▶ [Data listing]:
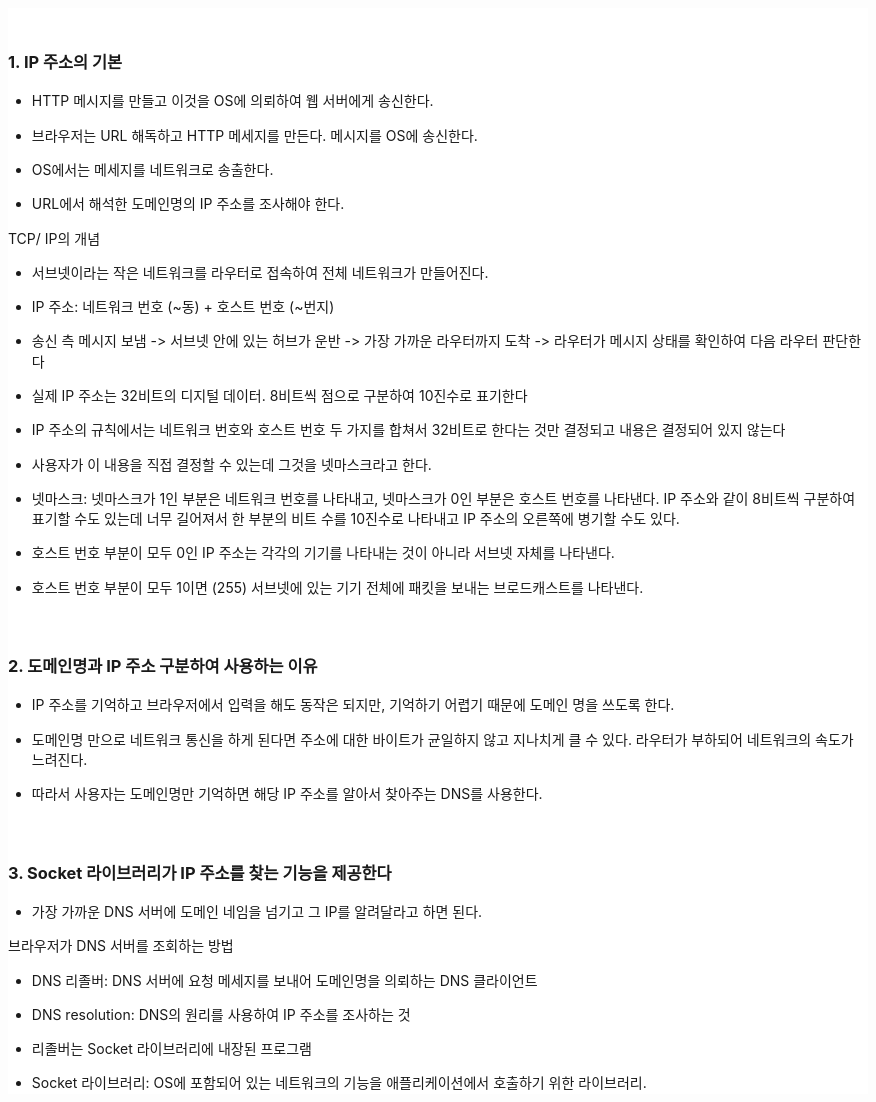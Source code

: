 <br> 

### 1. IP 주소의 기본

- HTTP 메시지를 만들고 이것을 OS에 의뢰하여 웹 서버에게 송신한다.

- 브라우저는 URL 해독하고 HTTP 메세지를 만든다. 메시지를 OS에 송신한다.

- OS에서는 메세지를 네트워크로 송출한다.

- URL에서 해석한 도메인명의 IP 주소를  조사해야 한다.


TCP/ IP의 개념

- 서브넷이라는 작은 네트워크를 라우터로 접속하여 전체 네트워크가 만들어진다.

- IP 주소: 네트워크 번호 (~동) + 호스트 번호 (~번지)

- 송신 측 메시지 보냄 -> 서브넷 안에 있는 허브가 운반 -> 가장 가까운 라우터까지 도착 -> 라우터가 메시지 상태를 확인하여 다음 라우터 판단한다

- 실제 IP 주소는 32비트의 디지털 데이터. 8비트씩 점으로 구분하여 10진수로 표기한다

- IP 주소의 규칙에서는 네트워크 번호와 호스트 번호 두 가지를 합쳐서 32비트로 한다는 것만 결정되고 내용은 결정되어 있지 않는다

- 사용자가 이 내용을 직접 결정할 수 있는데 그것을 넷마스크라고 한다.

- 넷마스크: 넷마스크가 1인 부분은 네트워크 번호를 나타내고, 넷마스크가 0인 부분은 호스트 번호를 나타낸다. IP 주소와 같이 8비트씩 구분하여 표기할 수도 있는데 너무 길어져서 한 부분의 비트 수를 10진수로 나타내고 IP 주소의 오른쪽에 병기할 수도 있다.

- 호스트 번호 부분이 모두 0인 IP 주소는 각각의 기기를 나타내는 것이 아니라 서브넷 자체를 나타낸다.

- 호스트 번호 부분이 모두 1이면 (255) 서브넷에 있는 기기 전체에 패킷을 보내는 브로드캐스트를 나타낸다.

<br>  

### 2. 도메인명과 IP 주소 구분하여 사용하는 이유

- IP 주소를 기억하고 브라우저에서 입력을 해도 동작은 되지만, 기억하기 어렵기 때문에 도메인 명을 쓰도록 한다.

- 도메인명 만으로 네트워크 통신을 하게 된다면 주소에 대한 바이트가 균일하지 않고 지나치게 클 수 있다. 라우터가 부하되어 네트워크의 속도가 느려진다.

- 따라서 사용자는 도메인명만 기억하면 해당 IP 주소를 알아서 찾아주는 DNS를 사용한다.

<br>  

### 3. Socket 라이브러리가 IP 주소를 찾는 기능을 제공한다

- 가장 가까운 DNS 서버에 도메인 네임을 넘기고 그 IP를 알려달라고 하면 된다.

 

브라우저가 DNS 서버를 조회하는 방법

- DNS 리졸버: DNS 서버에 요청 메세지를 보내어 도메인명을 의뢰하는 DNS 클라이언트

- DNS resolution: DNS의 원리를 사용하여 IP 주소를 조사하는 것

- 리졸버는 Socket 라이브러리에 내장된 프로그램

- Socket 라이브러리: OS에 포함되어 있는 네트워크의 기능을 애플리케이션에서 호출하기 위한 라이브러리.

▶ [Task description]:
Reproduce the listing in full and exactly, excluding any pictures it holds.

▶ [Your solution]:
Source code

: <br> 

### 1. IP 주소의 기본

- HTTP 메시지를 만들고 이것을 OS에 의뢰하여 웹 서버에게 송신한다.

- 브라우저는 URL 해독하고 HTTP 메세지를 만든다. 메시지를 OS에 송신한다.

- OS에서는 메세지를 네트워크로 송출한다.

- URL에서 해석한 도메인명의 IP 주소를  조사해야 한다.


TCP/ IP의 개념

- 서브넷이라는 작은 네트워크를 라우터로 접속하여 전체 네트워크가 만들어진다.

- IP 주소: 네트워크 번호 (~동) + 호스트 번호 (~번지)

- 송신 측 메시지 보냄 -> 서브넷 안에 있는 허브가 운반 -> 가장 가까운 라우터까지 도착 -> 라우터가 메시지 상태를 확인하여 다음 라우터 판단한다

- 실제 IP 주소는 32비트의 디지털 데이터. 8비트씩 점으로 구분하여 10진수로 표기한다

- IP 주소의 규칙에서는 네트워크 번호와 호스트 번호 두 가지를 합쳐서 32비트로 한다는 것만 결정되고 내용은 결정되어 있지 않는다

- 사용자가 이 내용을 직접 결정할 수 있는데 그것을 넷마스크라고 한다.

- 넷마스크: 넷마스크가 1인 부분은 네트워크 번호를 나타내고, 넷마스크가 0인 부분은 호스트 번호를 나타낸다. IP 주소와 같이 8비트씩 구분하여 표기할 수도 있는데 너무 길어져서 한 부분의 비트 수를 10진수로 나타내고 IP 주소의 오른쪽에 병기할 수도 있다.

- 호스트 번호 부분이 모두 0인 IP 주소는 각각의 기기를 나타내는 것이 아니라 서브넷 자체를 나타낸다.

- 호스트 번호 부분이 모두 1이면 (255) 서브넷에 있는 기기 전체에 패킷을 보내는 브로드캐스트를 나타낸다.

<br>  

### 2. 도메인명과 IP 주소 구분하여 사용하는 이유

- IP 주소를 기억하고 브라우저에서 입력을 해도 동작은 되지만, 기억하기 어렵기 때문에 도메인 명을 쓰도록 한다.

- 도메인명 만으로 네트워크 통신을 하게 된다면 주소에 대한 바이트가 균일하지 않고 지나치게 클 수 있다. 라우터가 부하되어 네트워크의 속도가 느려진다.

- 따라서 사용자는 도메인명만 기억하면 해당 IP 주소를 알아서 찾아주는 DNS를 사용한다.

<br>  

### 3. Socket 라이브러리가 IP 주소를 찾는 기능을 제공한다

- 가장 가까운 DNS 서버에 도메인 네임을 넘기고 그 IP를 알려달라고 하면 된다.

 

브라우저가 DNS 서버를 조회하는 방법

- DNS 리졸버: DNS 서버에 요청 메세지를 보내어 도메인명을 의뢰하는 DNS 클라이언트

- DNS resolution: DNS의 원리를 사용하여 IP 주소를 조사하는 것

- 리졸버는 Socket 라이브러리에 내장된 프로그램

- Socket 라이브러리: OS에 포함되어 있는 네트워크의 기능을 애플리케이션에서 호출하기 위한 라이브러리.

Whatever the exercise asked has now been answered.